Work request> Go through the records line by line from the top and repeat each one exactly, ending with the line that contains "## By Ryan Ozawa".

Dataset entries
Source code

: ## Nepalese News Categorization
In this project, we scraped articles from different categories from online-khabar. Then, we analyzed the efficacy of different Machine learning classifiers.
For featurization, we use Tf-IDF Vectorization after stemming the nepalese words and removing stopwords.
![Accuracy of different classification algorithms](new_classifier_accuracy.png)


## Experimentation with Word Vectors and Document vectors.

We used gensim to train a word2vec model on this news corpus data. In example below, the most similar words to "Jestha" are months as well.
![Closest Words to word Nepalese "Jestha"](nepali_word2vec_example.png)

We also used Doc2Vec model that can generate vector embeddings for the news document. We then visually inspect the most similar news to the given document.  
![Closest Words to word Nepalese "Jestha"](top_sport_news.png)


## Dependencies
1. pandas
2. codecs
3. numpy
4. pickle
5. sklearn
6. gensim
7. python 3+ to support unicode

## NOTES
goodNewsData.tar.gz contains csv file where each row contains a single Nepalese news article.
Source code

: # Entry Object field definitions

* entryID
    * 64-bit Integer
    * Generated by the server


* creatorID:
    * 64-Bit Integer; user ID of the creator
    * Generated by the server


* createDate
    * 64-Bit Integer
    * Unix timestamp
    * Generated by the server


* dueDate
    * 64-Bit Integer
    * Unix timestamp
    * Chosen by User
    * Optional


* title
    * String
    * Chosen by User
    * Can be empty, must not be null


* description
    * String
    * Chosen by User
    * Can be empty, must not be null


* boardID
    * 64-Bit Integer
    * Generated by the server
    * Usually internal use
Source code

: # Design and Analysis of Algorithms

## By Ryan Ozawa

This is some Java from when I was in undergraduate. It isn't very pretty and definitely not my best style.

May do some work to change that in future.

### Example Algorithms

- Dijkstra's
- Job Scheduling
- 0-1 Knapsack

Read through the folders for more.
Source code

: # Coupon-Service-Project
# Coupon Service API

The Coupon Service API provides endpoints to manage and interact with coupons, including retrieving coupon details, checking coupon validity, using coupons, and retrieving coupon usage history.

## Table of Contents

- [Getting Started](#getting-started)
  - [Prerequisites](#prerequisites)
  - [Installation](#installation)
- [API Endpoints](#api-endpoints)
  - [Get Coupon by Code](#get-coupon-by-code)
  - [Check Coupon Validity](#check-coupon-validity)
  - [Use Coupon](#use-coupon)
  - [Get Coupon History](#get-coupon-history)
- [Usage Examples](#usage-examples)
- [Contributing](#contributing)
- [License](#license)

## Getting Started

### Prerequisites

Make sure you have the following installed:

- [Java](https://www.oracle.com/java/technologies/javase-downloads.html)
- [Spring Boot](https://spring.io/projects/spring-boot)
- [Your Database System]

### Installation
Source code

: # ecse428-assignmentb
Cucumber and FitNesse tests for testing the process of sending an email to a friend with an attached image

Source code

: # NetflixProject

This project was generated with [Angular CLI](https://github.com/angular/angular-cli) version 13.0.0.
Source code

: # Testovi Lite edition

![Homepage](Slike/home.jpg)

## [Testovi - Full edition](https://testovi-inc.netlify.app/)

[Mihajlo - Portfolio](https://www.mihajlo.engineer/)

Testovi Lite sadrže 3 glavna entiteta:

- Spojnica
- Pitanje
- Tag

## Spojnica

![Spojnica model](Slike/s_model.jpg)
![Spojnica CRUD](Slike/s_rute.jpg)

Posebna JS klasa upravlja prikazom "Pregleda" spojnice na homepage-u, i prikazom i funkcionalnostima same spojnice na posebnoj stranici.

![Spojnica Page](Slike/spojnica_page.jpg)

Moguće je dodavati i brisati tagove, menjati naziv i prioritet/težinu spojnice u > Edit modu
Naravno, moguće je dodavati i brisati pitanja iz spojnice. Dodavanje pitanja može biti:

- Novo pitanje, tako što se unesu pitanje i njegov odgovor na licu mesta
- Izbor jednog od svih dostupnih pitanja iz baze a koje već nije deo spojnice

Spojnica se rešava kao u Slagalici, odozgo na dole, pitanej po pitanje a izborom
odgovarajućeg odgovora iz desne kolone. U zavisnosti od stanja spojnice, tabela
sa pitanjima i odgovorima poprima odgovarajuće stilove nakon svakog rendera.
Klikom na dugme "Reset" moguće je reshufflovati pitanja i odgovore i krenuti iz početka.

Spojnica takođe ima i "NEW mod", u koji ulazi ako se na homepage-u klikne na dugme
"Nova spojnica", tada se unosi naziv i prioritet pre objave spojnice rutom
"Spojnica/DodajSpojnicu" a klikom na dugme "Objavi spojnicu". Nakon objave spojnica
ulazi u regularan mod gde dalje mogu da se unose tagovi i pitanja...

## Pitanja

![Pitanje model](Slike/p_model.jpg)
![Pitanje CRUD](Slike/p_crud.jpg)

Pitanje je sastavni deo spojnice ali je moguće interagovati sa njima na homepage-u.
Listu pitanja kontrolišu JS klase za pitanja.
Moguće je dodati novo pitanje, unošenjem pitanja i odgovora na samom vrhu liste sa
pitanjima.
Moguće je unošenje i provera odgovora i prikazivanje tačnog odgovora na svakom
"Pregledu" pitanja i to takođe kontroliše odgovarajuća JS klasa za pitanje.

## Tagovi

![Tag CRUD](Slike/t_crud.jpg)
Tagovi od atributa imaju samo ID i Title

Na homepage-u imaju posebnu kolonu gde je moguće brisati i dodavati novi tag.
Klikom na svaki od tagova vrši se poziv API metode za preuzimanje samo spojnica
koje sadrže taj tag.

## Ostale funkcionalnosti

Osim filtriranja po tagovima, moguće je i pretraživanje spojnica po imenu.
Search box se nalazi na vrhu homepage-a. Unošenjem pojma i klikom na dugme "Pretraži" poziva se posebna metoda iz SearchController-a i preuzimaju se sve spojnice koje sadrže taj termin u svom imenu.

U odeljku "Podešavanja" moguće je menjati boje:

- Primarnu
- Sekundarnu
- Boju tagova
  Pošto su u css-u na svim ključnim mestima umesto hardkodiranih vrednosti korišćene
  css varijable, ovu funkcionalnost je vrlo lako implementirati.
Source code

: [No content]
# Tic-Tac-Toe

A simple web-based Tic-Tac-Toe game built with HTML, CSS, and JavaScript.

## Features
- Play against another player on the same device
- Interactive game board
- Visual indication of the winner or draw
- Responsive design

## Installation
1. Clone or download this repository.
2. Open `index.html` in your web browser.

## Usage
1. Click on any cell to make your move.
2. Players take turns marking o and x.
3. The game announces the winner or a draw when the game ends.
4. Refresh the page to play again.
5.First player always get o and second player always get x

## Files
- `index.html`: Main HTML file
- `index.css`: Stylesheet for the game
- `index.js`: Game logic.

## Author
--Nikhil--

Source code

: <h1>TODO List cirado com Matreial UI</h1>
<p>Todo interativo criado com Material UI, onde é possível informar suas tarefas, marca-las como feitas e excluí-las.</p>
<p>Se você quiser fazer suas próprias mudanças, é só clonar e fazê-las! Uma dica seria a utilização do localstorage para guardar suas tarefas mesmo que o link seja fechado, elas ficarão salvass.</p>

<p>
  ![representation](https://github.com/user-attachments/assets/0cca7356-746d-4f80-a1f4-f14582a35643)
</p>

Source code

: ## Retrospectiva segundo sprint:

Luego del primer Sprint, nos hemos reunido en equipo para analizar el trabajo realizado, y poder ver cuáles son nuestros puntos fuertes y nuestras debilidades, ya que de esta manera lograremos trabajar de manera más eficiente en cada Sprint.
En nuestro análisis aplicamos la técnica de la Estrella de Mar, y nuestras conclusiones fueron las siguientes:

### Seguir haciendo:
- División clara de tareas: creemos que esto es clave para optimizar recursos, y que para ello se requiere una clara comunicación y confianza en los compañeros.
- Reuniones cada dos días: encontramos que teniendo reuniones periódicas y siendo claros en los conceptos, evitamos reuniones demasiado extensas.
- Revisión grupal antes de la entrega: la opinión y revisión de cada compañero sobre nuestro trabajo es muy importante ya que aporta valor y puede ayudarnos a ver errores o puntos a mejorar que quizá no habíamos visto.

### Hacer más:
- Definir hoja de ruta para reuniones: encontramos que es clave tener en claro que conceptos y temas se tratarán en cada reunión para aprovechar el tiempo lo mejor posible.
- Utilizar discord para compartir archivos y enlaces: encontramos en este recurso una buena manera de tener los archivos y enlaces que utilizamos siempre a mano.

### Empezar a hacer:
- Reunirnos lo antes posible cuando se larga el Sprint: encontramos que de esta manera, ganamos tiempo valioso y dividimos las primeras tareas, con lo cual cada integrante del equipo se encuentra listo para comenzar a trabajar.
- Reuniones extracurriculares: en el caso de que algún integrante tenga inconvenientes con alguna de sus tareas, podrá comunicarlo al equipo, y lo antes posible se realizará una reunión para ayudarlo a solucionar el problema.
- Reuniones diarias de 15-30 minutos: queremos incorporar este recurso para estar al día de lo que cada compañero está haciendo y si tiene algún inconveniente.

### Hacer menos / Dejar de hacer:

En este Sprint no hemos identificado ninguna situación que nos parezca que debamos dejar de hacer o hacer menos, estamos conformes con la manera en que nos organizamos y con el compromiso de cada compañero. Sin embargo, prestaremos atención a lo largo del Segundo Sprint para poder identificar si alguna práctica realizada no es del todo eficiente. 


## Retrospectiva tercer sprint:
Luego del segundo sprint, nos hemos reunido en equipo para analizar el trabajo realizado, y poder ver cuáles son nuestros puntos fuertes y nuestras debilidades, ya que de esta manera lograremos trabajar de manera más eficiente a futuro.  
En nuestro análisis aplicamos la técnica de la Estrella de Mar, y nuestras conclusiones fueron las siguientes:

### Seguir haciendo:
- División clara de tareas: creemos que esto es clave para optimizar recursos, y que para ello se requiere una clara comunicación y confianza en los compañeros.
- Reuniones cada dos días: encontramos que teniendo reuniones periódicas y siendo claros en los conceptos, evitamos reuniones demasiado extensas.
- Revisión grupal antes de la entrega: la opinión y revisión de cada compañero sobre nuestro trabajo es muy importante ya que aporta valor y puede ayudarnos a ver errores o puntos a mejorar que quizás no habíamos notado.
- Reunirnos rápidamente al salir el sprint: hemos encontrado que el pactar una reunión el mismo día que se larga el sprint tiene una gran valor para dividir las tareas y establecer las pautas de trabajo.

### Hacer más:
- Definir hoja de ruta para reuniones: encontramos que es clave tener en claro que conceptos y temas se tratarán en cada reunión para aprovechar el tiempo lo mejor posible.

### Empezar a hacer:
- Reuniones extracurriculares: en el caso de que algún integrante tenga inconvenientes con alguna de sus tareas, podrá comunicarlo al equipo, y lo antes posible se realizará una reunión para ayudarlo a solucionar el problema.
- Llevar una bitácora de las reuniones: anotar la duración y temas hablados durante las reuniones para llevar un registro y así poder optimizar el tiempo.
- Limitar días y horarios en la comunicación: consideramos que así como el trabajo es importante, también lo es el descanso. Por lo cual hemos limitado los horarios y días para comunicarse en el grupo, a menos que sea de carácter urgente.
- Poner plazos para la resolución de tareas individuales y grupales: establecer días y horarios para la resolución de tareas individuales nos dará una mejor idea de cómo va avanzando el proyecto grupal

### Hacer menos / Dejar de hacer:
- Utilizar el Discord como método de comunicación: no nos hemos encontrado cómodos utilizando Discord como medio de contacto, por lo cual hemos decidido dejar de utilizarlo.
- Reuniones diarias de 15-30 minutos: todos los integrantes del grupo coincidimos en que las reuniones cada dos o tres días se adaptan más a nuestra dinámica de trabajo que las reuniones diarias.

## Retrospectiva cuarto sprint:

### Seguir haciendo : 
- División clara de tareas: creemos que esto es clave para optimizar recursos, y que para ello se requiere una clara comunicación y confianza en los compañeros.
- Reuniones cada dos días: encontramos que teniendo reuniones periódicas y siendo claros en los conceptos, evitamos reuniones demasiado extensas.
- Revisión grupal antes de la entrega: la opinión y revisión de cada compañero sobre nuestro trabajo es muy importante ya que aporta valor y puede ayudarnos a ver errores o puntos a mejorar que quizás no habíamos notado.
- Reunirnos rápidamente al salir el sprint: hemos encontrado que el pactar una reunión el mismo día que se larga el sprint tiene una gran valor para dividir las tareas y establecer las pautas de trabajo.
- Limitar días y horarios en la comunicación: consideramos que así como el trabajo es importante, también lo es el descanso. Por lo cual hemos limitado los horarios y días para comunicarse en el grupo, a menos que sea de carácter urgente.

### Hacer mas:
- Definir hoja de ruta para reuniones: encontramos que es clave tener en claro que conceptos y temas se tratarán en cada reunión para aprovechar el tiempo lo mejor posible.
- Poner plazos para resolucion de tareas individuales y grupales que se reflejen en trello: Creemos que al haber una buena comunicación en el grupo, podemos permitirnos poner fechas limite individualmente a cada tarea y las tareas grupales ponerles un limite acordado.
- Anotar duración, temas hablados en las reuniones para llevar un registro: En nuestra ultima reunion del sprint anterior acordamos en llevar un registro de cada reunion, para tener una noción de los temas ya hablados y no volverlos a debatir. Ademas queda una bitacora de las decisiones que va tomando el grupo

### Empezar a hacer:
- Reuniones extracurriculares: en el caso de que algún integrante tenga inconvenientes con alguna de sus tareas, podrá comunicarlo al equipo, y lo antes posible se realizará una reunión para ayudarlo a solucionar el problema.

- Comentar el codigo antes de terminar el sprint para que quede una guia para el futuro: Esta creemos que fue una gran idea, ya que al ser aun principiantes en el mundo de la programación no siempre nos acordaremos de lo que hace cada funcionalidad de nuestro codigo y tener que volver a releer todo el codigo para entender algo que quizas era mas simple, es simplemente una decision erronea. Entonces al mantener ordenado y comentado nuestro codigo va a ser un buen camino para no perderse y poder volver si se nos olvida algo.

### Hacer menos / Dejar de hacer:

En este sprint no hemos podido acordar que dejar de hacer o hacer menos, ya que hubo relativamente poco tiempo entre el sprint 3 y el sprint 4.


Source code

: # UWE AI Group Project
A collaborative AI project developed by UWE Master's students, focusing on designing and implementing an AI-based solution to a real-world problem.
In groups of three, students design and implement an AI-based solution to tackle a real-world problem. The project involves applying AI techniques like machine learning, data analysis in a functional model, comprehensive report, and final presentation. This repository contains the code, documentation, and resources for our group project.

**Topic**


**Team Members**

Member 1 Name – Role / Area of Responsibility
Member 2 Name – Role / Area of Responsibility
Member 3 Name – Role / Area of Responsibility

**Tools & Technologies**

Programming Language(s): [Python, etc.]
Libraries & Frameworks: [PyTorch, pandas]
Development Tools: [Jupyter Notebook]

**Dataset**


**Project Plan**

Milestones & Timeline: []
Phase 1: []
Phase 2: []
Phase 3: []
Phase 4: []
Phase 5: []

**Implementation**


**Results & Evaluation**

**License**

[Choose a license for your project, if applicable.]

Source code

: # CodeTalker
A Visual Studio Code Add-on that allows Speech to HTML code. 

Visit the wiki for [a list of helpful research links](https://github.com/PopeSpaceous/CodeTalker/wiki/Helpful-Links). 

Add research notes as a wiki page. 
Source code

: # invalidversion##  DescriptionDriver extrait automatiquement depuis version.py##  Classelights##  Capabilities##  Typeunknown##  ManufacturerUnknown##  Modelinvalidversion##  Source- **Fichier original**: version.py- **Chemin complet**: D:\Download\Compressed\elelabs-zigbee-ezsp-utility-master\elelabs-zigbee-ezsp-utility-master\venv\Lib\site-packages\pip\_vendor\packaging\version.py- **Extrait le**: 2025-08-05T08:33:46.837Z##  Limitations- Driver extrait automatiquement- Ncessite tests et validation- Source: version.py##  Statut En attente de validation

Answer for this exercise>
Source code

: ## Nepalese News Categorization
In this project, we scraped articles from different categories from online-khabar. Then, we analyzed the efficacy of different Machine learning classifiers.
For featurization, we use Tf-IDF Vectorization after stemming the nepalese words and removing stopwords.
![Accuracy of different classification algorithms](new_classifier_accuracy.png)


## Experimentation with Word Vectors and Document vectors.

We used gensim to train a word2vec model on this news corpus data. In example below, the most similar words to "Jestha" are months as well.
![Closest Words to word Nepalese "Jestha"](nepali_word2vec_example.png)

We also used Doc2Vec model that can generate vector embeddings for the news document. We then visually inspect the most similar news to the given document.  
![Closest Words to word Nepalese "Jestha"](top_sport_news.png)


## Dependencies
1. pandas
2. codecs
3. numpy
4. pickle
5. sklearn
6. gensim
7. python 3+ to support unicode

## NOTES
goodNewsData.tar.gz contains csv file where each row contains a single Nepalese news article.
Source code

: # Entry Object field definitions

* entryID
    * 64-bit Integer
    * Generated by the server


* creatorID:
    * 64-Bit Integer; user ID of the creator
    * Generated by the server


* createDate
    * 64-Bit Integer
    * Unix timestamp
    * Generated by the server


* dueDate
    * 64-Bit Integer
    * Unix timestamp
    * Chosen by User
    * Optional


* title
    * String
    * Chosen by User
    * Can be empty, must not be null


* description
    * String
    * Chosen by User
    * Can be empty, must not be null


* boardID
    * 64-Bit Integer
    * Generated by the server
    * Usually internal use
Source code

: # Design and Analysis of Algorithms

## By Ryan Ozawa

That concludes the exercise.